* _THE TASK_: Restate the records that follow word for word. Omit the images.

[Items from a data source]

• • • • •

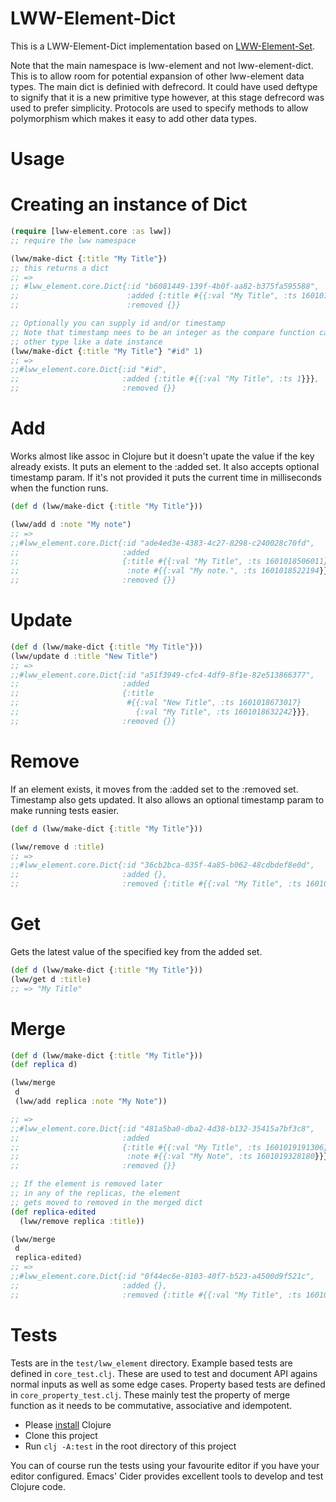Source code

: # LWW-Element-Dict

This is a LWW-Element-Dict implementation based on [LWW-Element-Set](https://en.wikipedia.org/wiki/Conflict-free_replicated_data_type#LWW-Element-Set_(Last-Write-Wins-Element-Set)).

Note that the main namespace is lww-element and not lww-element-dict. This is to allow room for potential expansion of other lww-element data types. The main dict is definied with defrecord. It could have used deftype to signify that it is a new primitive type however, at this stage defrecord was used to prefer simplicity. Protocols are used to specify methods to allow polymorphism which makes it easy to add other data types.

# Usage

# Creating an instance of Dict
``` clojure
(require [lww-element.core :as lww])
;; require the lww namespace

(lww/make-dict {:title "My Title"})
;; this returns a dict
;; =>
;; #lww_element.core.Dict{:id "b6081449-139f-4b0f-aa82-b375fa595588",
;;                        :added {:title #{{:val "My Title", :ts 1601017478040}}},
;;                        :removed {}}

;; Optionally you can supply id and/or timestamp
;; Note that timestamp nees to be an integer as the compare function cannot handle
;; other type like a date instance 
(lww/make-dict {:title "My Title"} "#id" 1)
;; =>
;;#lww_element.core.Dict{:id "#id",
;;                       :added {:title #{{:val "My Title", :ts 1}}},
;;                       :removed {}}
 ```

# Add

Works almost like assoc in Clojure but it doesn't upate the value if the key already exists. It puts an element to the :added set. It also accepts optional timestamp param. If it's not provided it puts the current time in milliseconds when the function runs. 

``` clojure
(def d (lww/make-dict {:title "My Title"}))

(lww/add d :note "My note")
;; =>
;;#lww_element.core.Dict{:id "ade4ed3e-4383-4c27-8298-c240028c70fd",
;;                       :added
;;                       {:title #{{:val "My Title", :ts 1601018506011}},
;;                        :note #{{:val "My note.", :ts 1601018522194}}},
;;                       :removed {}}

```
# Update

``` clojure
(def d (lww/make-dict {:title "My Title"}))
(lww/update d :title "New Title")
;; =>
;;#lww_element.core.Dict{:id "a51f3949-cfc4-4df9-8f1e-82e513866377",
;;                       :added
;;                       {:title
;;                        #{{:val "New Title", :ts 1601018673017}
;;                          {:val "My Title", :ts 1601018632242}}},
;;                       :removed {}}
```

# Remove

If an element exists, it moves from the :added set to the :removed set. Timestamp also gets updated. It also allows an optional timestamp param to make running tests easier.

``` clojure
(def d (lww/make-dict {:title "My Title"}))

(lww/remove d :title)
;; =>
;;#lww_element.core.Dict{:id "36cb2bca-035f-4a85-b062-48cdbdef8e0d",
;;                       :added {},
;;                       :removed {:title #{{:val "My Title", :ts 1601018762901}}}}
```

# Get

Gets the latest value of the specified key from the added set.

``` clojure
(def d (lww/make-dict {:title "My Title"}))
(lww/get d :title)
;; => "My Title"
```

# Merge

``` clojure
(def d (lww/make-dict {:title "My Title"}))
(def replica d)

(lww/merge 
 d
 (lww/add replica :note "My Note"))

;; =>
;;#lww_element.core.Dict{:id "481a5ba0-dba2-4d38-b132-35415a7bf3c8",
;;                       :added
;;                       {:title #{{:val "My Title", :ts 1601019191306}},
;;                        :note #{{:val "My Note", :ts 1601019328180}}},
;;                       :removed {}}

;; If the element is removed later
;; in any of the replicas, the element
;; gets moved to removed in the merged dict
(def replica-edited
  (lww/remove replica :title))

(lww/merge
 d
 replica-edited)
;; =>
;;#lww_element.core.Dict{:id "0f44ec6e-8103-40f7-b523-a4500d9f521c",
;;                       :added {},
;;                       :removed {:title #{{:val "My Title", :ts 1601019625069}}}}
```

# Tests

Tests are in the `test/lww_element` directory.
Example based tests are defined in `core_test.clj`. These are used to test and document API agains normal inputs as well as some edge cases.
Property based tests are defined in `core_property_test.clj`. These mainly test the property of merge function as it needs to be commutative, associative and idempotent. 

- Please [install](https://clojure.org/guides/getting_started#_clojure_installer_and_cli_tools) Clojure 
- Clone this project
- Run `clj -A:test` in the root directory of this project

You can of course run the tests using your favourite editor if you have your editor configured. Emacs' Cider provides excellent tools to develop and test Clojure code.
  
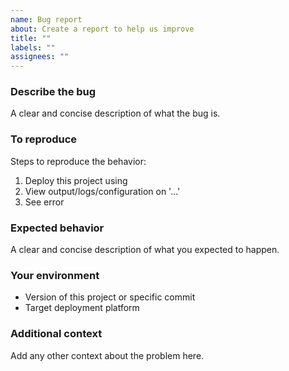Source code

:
 ```yaml
---
name: Bug report
about: Create a report to help us improve
title: ""
labels: ""
assignees: ""
---
```


### Describe the bug

A clear and concise description of what the bug is.

### To reproduce

Steps to reproduce the behavior:

1. Deploy this project using
2. View output/logs/configuration on '...'
3. See error

### Expected behavior

A clear and concise description of what you expected to happen.

### Your environment

- Version of this project or specific commit
- Target deployment platform

### Additional context

Add any other context about the problem here.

• • • • •

* _YOUR RESPONSE_:
Source code

: # LWW-Element-Dict

This is a LWW-Element-Dict implementation based on [LWW-Element-Set](https://en.wikipedia.org/wiki/Conflict-free_replicated_data_type#LWW-Element-Set_(Last-Write-Wins-Element-Set)).

Note that the main namespace is lww-element and not lww-element-dict. This is to allow room for potential expansion of other lww-element data types. The main dict is definied with defrecord. It could have used deftype to signify that it is a new primitive type however, at this stage defrecord was used to prefer simplicity. Protocols are used to specify methods to allow polymorphism which makes it easy to add other data types.

# Usage

# Creating an instance of Dict
``` clojure
(require [lww-element.core :as lww])
;; require the lww namespace

(lww/make-dict {:title "My Title"})
;; this returns a dict
;; =>
;; #lww_element.core.Dict{:id "b6081449-139f-4b0f-aa82-b375fa595588",
;;                        :added {:title #{{:val "My Title", :ts 1601017478040}}},
;;                        :removed {}}

;; Optionally you can supply id and/or timestamp
;; Note that timestamp nees to be an integer as the compare function cannot handle
;; other type like a date instance 
(lww/make-dict {:title "My Title"} "#id" 1)
;; =>
;;#lww_element.core.Dict{:id "#id",
;;                       :added {:title #{{:val "My Title", :ts 1}}},
;;                       :removed {}}
 ```

# Add

Works almost like assoc in Clojure but it doesn't upate the value if the key already exists. It puts an element to the :added set. It also accepts optional timestamp param. If it's not provided it puts the current time in milliseconds when the function runs. 

``` clojure
(def d (lww/make-dict {:title "My Title"}))

(lww/add d :note "My note")
;; =>
;;#lww_element.core.Dict{:id "ade4ed3e-4383-4c27-8298-c240028c70fd",
;;                       :added
;;                       {:title #{{:val "My Title", :ts 1601018506011}},
;;                        :note #{{:val "My note.", :ts 1601018522194}}},
;;                       :removed {}}

```
# Update

``` clojure
(def d (lww/make-dict {:title "My Title"}))
(lww/update d :title "New Title")
;; =>
;;#lww_element.core.Dict{:id "a51f3949-cfc4-4df9-8f1e-82e513866377",
;;                       :added
;;                       {:title
;;                        #{{:val "New Title", :ts 1601018673017}
;;                          {:val "My Title", :ts 1601018632242}}},
;;                       :removed {}}
```

# Remove

If an element exists, it moves from the :added set to the :removed set. Timestamp also gets updated. It also allows an optional timestamp param to make running tests easier.

``` clojure
(def d (lww/make-dict {:title "My Title"}))

(lww/remove d :title)
;; =>
;;#lww_element.core.Dict{:id "36cb2bca-035f-4a85-b062-48cdbdef8e0d",
;;                       :added {},
;;                       :removed {:title #{{:val "My Title", :ts 1601018762901}}}}
```

# Get

Gets the latest value of the specified key from the added set.

``` clojure
(def d (lww/make-dict {:title "My Title"}))
(lww/get d :title)
;; => "My Title"
```

# Merge

``` clojure
(def d (lww/make-dict {:title "My Title"}))
(def replica d)

(lww/merge 
 d
 (lww/add replica :note "My Note"))

;; =>
;;#lww_element.core.Dict{:id "481a5ba0-dba2-4d38-b132-35415a7bf3c8",
;;                       :added
;;                       {:title #{{:val "My Title", :ts 1601019191306}},
;;                        :note #{{:val "My Note", :ts 1601019328180}}},
;;                       :removed {}}

;; If the element is removed later
;; in any of the replicas, the element
;; gets moved to removed in the merged dict
(def replica-edited
  (lww/remove replica :title))

(lww/merge
 d
 replica-edited)
;; =>
;;#lww_element.core.Dict{:id "0f44ec6e-8103-40f7-b523-a4500d9f521c",
;;                       :added {},
;;                       :removed {:title #{{:val "My Title", :ts 1601019625069}}}}
```

# Tests

Tests are in the `test/lww_element` directory.
Example based tests are defined in `core_test.clj`. These are used to test and document API agains normal inputs as well as some edge cases.
Property based tests are defined in `core_property_test.clj`. These mainly test the property of merge function as it needs to be commutative, associative and idempotent. 

- Please [install](https://clojure.org/guides/getting_started#_clojure_installer_and_cli_tools) Clojure 
- Clone this project
- Run `clj -A:test` in the root directory of this project

You can of course run the tests using your favourite editor if you have your editor configured. Emacs' Cider provides excellent tools to develop and test Clojure code.
  
Source code

:
 ```yaml
---
name: Bug report
about: Create a report to help us improve
title: ""
labels: ""
assignees: ""
---
```


### Describe the bug

A clear and concise description of what the bug is.

### To reproduce

Steps to reproduce the behavior:

1. Deploy this project using
2. View output/logs/configuration on '...'
3. See error

### Expected behavior

A clear and concise description of what you expected to happen.

### Your environment

- Version of this project or specific commit
- Target deployment platform

### Additional context

Add any other context about the problem here.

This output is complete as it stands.